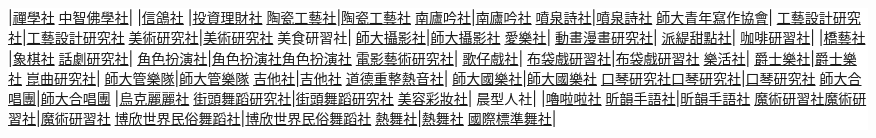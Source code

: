  |[禪學社](https://www.facebook.com/groups/250009145103010/)
[中智佛學社](https://www.facebook.com/ntnuwisdom)|
 |[信鴿社](https://www.facebook.com/groups/244789288884532/)
 |[投資理財社](https://www.facebook.com/groups/230165557102889/)
[陶瓷工藝社](https://www.facebook.com/CeramicClub.NTNU)|[陶瓷工藝社](https://www.facebook.com/groups/256899487686777/)
[南廬吟社](https://www.facebook.com/pages/%E5%8D%97%E5%BB%AC%E5%90%9F%E7%A4%BE/425397360836009)|[南廬吟社](https://www.facebook.com/groups/nanlu/)
[噴泉詩社](https://www.facebook.com/FountainPoem)|[噴泉詩社](https://www.facebook.com/groups/127128904026396/)
[師大青年寫作協會](https://www.facebook.com/ntnumusesociety)|
[工藝設計研究社](https://www.facebook.com/WeiShouChuangGuShiJi)|[工藝設計研究社](https://www.facebook.com/groups/164826356912703/)
[美術研究社](https://www.facebook.com/ntnuartclub)|[美術研究社](https://www.facebook.com/groups/281876018496912/)
美食研習社|
[師大攝影社](https://www.facebook.com/ntnuphotoclub)|[師大攝影社](https://www.facebook.com/groups/535745216439064/)
[愛樂社](https://www.facebook.com/ntnuphilharmonic)|
[動畫漫畫研究社](https://www.facebook.com/ntnuac)|
[派緹甜點社](https://www.facebook.com/petitsweet2014)|
[咖啡研習社](https://www.facebook.com/ShiDaKaFei)|
 |[橋藝社](https://www.facebook.com/groups/187171691294040/)
 |[象棋社](https://www.facebook.com/groups/139229679464948/)
[話劇研究社](https://www.facebook.com/ntnujustplay)|
[角色扮演社](https://www.facebook.com/ntnucosplay)|[角色扮演社](https://www.facebook.com/groups/213894938788048/)[角色扮演社](https://www.facebook.com/groups/523221254361724/)
[電影藝術研究社](https://www.facebook.com/ntnumovieclub)|
[歌仔戲社](https://www.facebook.com/ntnutwoperaclub)|
[布袋戲研習社](https://www.facebook.com/ntnupdc)|[布袋戲研習社](https://www.facebook.com/groups/250307435573/)
[樂活社](https://www.facebook.com/ddypinntnu)|
[爵士樂社](https://www.facebook.com/groups/ntnujazz/)|[爵士樂社](https://www.facebook.com/pages/NTNU-Jazz-Club-師大爵士音樂社/549516308436755)
[崑曲研究社](https://www.facebook.com/pages/%E5%B8%AB%E5%A4%A7%E5%B4%91%E6%9B%B2%E7%A4%BE/143748169159971)|
[師大管樂隊](https://www.facebook.com/fansofNTNTBAND)|[師大管樂隊](https://www.facebook.com/groups/NTNUBAND/)
[吉他社](https://www.facebook.com/ntnuguitar)|[吉他社](https://www.facebook.com/groups/NTNU.GuitarClub/)
[道德重整熱音社](https://www.facebook.com/NTNUMRA)|
[師大國樂社](https://www.facebook.com/GuoYueZhou)|[師大國樂社](https://www.facebook.com/groups/179641688752324/)
[口琴研究社](https://www.facebook.com/ntnuharmonicaclub)[口琴研究社](https://www.facebook.com/ntnuharmonica)|[口琴研究社](https://www.facebook.com/groups/173111496089442/)
[師大合唱團](https://www.facebook.com/ntnuchorus)|[師大合唱團](https://www.facebook.com/groups/ntnuchorus/)
|[烏克麗麗社](https://www.facebook.com/ntnuukulele)
[街頭舞蹈研究社](https://www.facebook.com/ntnubc)|[街頭舞蹈研究社](https://www.facebook.com/groups/1377120335842026/)
[美容彩妝社](https://www.facebook.com/ntnu.cosmetics)|
晨型人社|
 |[嚕啦啦社](https://www.facebook.com/groups/140625649337652/)
[昕韻手語社](https://www.facebook.com/TaiShiDaXinYunShouYuShe)|[昕韻手語社](https://www.facebook.com/groups/128452107229433/)
[魔術研習社](https://www.facebook.com/ntnumagic)[魔術研習社](https://www.facebook.com/ntnumagicclub)|[魔術研習社](https://www.facebook.com/groups/197541770275142/)
[博欣世界民俗舞蹈社](https://www.facebook.com/ntnufolkdance)|[博欣世界民俗舞蹈社](https://www.facebook.com/groups/144232812279338/)
[熱舞社](https://www.facebook.com/TaiShiDahdcReWuShe)|[熱舞社](https://www.facebook.com/groups/244515015591474/)
[國際標準舞社](https://www.facebook.com/pages/Ohya%E5%B8%AB%E5%A4%A7%E5%9C%8B%E6%A8%99%E7%A4%BE/302073039847108)|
________________________________________
Work required »
Write out the listing word for word, omitting the pictures it holds.

Reply to the exercise »
Source code

:  |[禪學社](https://www.facebook.com/groups/250009145103010/)
[中智佛學社](https://www.facebook.com/ntnuwisdom)|
 |[信鴿社](https://www.facebook.com/groups/244789288884532/)
 |[投資理財社](https://www.facebook.com/groups/230165557102889/)
[陶瓷工藝社](https://www.facebook.com/CeramicClub.NTNU)|[陶瓷工藝社](https://www.facebook.com/groups/256899487686777/)
[南廬吟社](https://www.facebook.com/pages/%E5%8D%97%E5%BB%AC%E5%90%9F%E7%A4%BE/425397360836009)|[南廬吟社](https://www.facebook.com/groups/nanlu/)
[噴泉詩社](https://www.facebook.com/FountainPoem)|[噴泉詩社](https://www.facebook.com/groups/127128904026396/)
[師大青年寫作協會](https://www.facebook.com/ntnumusesociety)|
[工藝設計研究社](https://www.facebook.com/WeiShouChuangGuShiJi)|[工藝設計研究社](https://www.facebook.com/groups/164826356912703/)
[美術研究社](https://www.facebook.com/ntnuartclub)|[美術研究社](https://www.facebook.com/groups/281876018496912/)
美食研習社|
[師大攝影社](https://www.facebook.com/ntnuphotoclub)|[師大攝影社](https://www.facebook.com/groups/535745216439064/)
[愛樂社](https://www.facebook.com/ntnuphilharmonic)|
[動畫漫畫研究社](https://www.facebook.com/ntnuac)|
[派緹甜點社](https://www.facebook.com/petitsweet2014)|
[咖啡研習社](https://www.facebook.com/ShiDaKaFei)|
 |[橋藝社](https://www.facebook.com/groups/187171691294040/)
 |[象棋社](https://www.facebook.com/groups/139229679464948/)
[話劇研究社](https://www.facebook.com/ntnujustplay)|
[角色扮演社](https://www.facebook.com/ntnucosplay)|[角色扮演社](https://www.facebook.com/groups/213894938788048/)[角色扮演社](https://www.facebook.com/groups/523221254361724/)
[電影藝術研究社](https://www.facebook.com/ntnumovieclub)|
[歌仔戲社](https://www.facebook.com/ntnutwoperaclub)|
[布袋戲研習社](https://www.facebook.com/ntnupdc)|[布袋戲研習社](https://www.facebook.com/groups/250307435573/)
[樂活社](https://www.facebook.com/ddypinntnu)|
[爵士樂社](https://www.facebook.com/groups/ntnujazz/)|[爵士樂社](https://www.facebook.com/pages/NTNU-Jazz-Club-師大爵士音樂社/549516308436755)
[崑曲研究社](https://www.facebook.com/pages/%E5%B8%AB%E5%A4%A7%E5%B4%91%E6%9B%B2%E7%A4%BE/143748169159971)|
[師大管樂隊](https://www.facebook.com/fansofNTNTBAND)|[師大管樂隊](https://www.facebook.com/groups/NTNUBAND/)
[吉他社](https://www.facebook.com/ntnuguitar)|[吉他社](https://www.facebook.com/groups/NTNU.GuitarClub/)
[道德重整熱音社](https://www.facebook.com/NTNUMRA)|
[師大國樂社](https://www.facebook.com/GuoYueZhou)|[師大國樂社](https://www.facebook.com/groups/179641688752324/)
[口琴研究社](https://www.facebook.com/ntnuharmonicaclub)[口琴研究社](https://www.facebook.com/ntnuharmonica)|[口琴研究社](https://www.facebook.com/groups/173111496089442/)
[師大合唱團](https://www.facebook.com/ntnuchorus)|[師大合唱團](https://www.facebook.com/groups/ntnuchorus/)
|[烏克麗麗社](https://www.facebook.com/ntnuukulele)
[街頭舞蹈研究社](https://www.facebook.com/ntnubc)|[街頭舞蹈研究社](https://www.facebook.com/groups/1377120335842026/)
[美容彩妝社](https://www.facebook.com/ntnu.cosmetics)|
晨型人社|
 |[嚕啦啦社](https://www.facebook.com/groups/140625649337652/)
[昕韻手語社](https://www.facebook.com/TaiShiDaXinYunShouYuShe)|[昕韻手語社](https://www.facebook.com/groups/128452107229433/)
[魔術研習社](https://www.facebook.com/ntnumagic)[魔術研習社](https://www.facebook.com/ntnumagicclub)|[魔術研習社](https://www.facebook.com/groups/197541770275142/)
[博欣世界民俗舞蹈社](https://www.facebook.com/ntnufolkdance)|[博欣世界民俗舞蹈社](https://www.facebook.com/groups/144232812279338/)
[熱舞社](https://www.facebook.com/TaiShiDahdcReWuShe)|[熱舞社](https://www.facebook.com/groups/244515015591474/)
[國際標準舞社](https://www.facebook.com/pages/Ohya%E5%B8%AB%E5%A4%A7%E5%9C%8B%E6%A8%99%E7%A4%BE/302073039847108)|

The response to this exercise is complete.